I'd call NEC and RMA it. I've had no such problems on my AS-IPS 20wmgx2 thus far. *knock on wood*
 
My NEC 20WMGX2 has some image retention, but it doesn't bother me too much because it goes away as fast as it comes.

For the past 3 years I've had it I've been using the native color setting on this lcd, until recently I tried ToastyX's RGB calibrated settings and ICC profile. Everything looks noticeably better now, less greenish and yellow.
 
Neither of my 20WMGX2 monitors have ever suffered even a little bit of image retention.
 
None of my 4 different IPS monitors every had any problems with retention at all.
 
I use a Dell 2007FP IPS at work all day. You can sometimes see image retention while viewing large monotone areas of color, mostly gray backgrounds. In my case, it's usually an Excel sheet or the last CAD program I was using. It doesn't persist for long, any image movement clears it out. So far I've not seen any permanent damage. This is nothing like first generation plasma TV image retention though, it's not even much of an annoyance either.
 
Nope, never seen it on my 2490.

What mechanism would cause this? Since LCDs are a technology where a backlight is blocked, not a phosphor technology like plasma or CRT (which are confirmed to have the possibility of IR), what would possibly cause this?
 
Image retention is a panel quality and heat related issue.
If any LCD screen gets too warm, it will get image persistence.
Check to see if your screens are getting too warm, cool them if necessary.
 
I have a Dell 2005FPW that has image persistence on the left side. If there is any picture at all you can't see it. However, on a black screen you can clearly see it is from where the former owner had their AIM buddy list docked on the side. You can even read some of the names. I've had the monitor since October so I do believe it is permanent.
 
It's most certainly heat related in my instance. My Dell is on at least 9 hrs a day, and I never usually leave it long enough for DPMS to kick in. You also notice it's only certain colors, a very dim red on gray pixels.
 
My NEC 20WMGX2 has done it since I got it and it is not heat related at all as far as I can tell. Doesn't bother me much though because it goes away so fast.
 
My Dell 2001fp had image persistance. When I switched over to a different machine I'd still be able to see the outline of my main machine's Windows 2000 UI, specifically the task bar, start button, notification area, and quick launch icons. The persistance would last at least 20 minutes, possibly hours. Part of the reason it was so noticable is that I use a 5 row high taskbar on my main windows machine.

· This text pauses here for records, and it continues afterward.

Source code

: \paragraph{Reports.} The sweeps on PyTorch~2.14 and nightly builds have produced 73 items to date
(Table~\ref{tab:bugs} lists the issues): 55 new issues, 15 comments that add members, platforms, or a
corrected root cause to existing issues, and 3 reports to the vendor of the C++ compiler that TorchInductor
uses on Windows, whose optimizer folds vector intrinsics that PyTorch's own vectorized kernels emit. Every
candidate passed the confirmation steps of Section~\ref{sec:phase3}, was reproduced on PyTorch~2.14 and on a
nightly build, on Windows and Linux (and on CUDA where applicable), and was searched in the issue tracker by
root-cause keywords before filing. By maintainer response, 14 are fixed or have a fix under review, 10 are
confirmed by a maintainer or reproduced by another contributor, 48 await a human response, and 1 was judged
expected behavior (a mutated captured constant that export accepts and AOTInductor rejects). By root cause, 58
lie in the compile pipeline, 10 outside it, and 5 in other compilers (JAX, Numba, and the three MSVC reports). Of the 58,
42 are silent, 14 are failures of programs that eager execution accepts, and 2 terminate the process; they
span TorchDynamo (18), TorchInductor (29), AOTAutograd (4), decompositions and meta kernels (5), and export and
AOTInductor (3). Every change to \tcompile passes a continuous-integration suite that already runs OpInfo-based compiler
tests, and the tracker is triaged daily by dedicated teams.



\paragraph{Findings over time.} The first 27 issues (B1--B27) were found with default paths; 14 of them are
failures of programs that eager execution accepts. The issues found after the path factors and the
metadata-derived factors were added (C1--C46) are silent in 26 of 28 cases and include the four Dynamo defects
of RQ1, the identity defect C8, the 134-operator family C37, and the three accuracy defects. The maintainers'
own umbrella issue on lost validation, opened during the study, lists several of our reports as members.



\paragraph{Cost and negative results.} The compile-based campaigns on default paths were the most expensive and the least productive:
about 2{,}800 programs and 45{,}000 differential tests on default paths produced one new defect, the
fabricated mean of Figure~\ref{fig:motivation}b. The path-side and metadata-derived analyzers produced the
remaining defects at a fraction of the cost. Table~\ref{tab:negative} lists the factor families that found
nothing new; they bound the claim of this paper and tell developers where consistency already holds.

It may have taken 3-4 years for the persistance to start, at least I don't remember noticing it right away. The machine did display that same taskbar 16+ hours a day, almost every day of the year. So it could've been due simply to the panel aging, or it could've been due to having the same image displayed for 3+ years. As I recall the persistant image was still there even after 8-10 hours of it being in sleep mode.

I've been using the 2001fp as a makeshift television display for a few days, since the old tube TV in the living room just died. I just looked at it and could see no signs of my old task bar, so whatever caused it, it wasn't permenant.

I now have a 5 month old lp2475w, that's being used in the same way with a Vista box. I justed switched it over to some other machines and didn't see any persistance. One difference between the new Vista box, and the old 2k box, is that the task bar is now black instead of light grey.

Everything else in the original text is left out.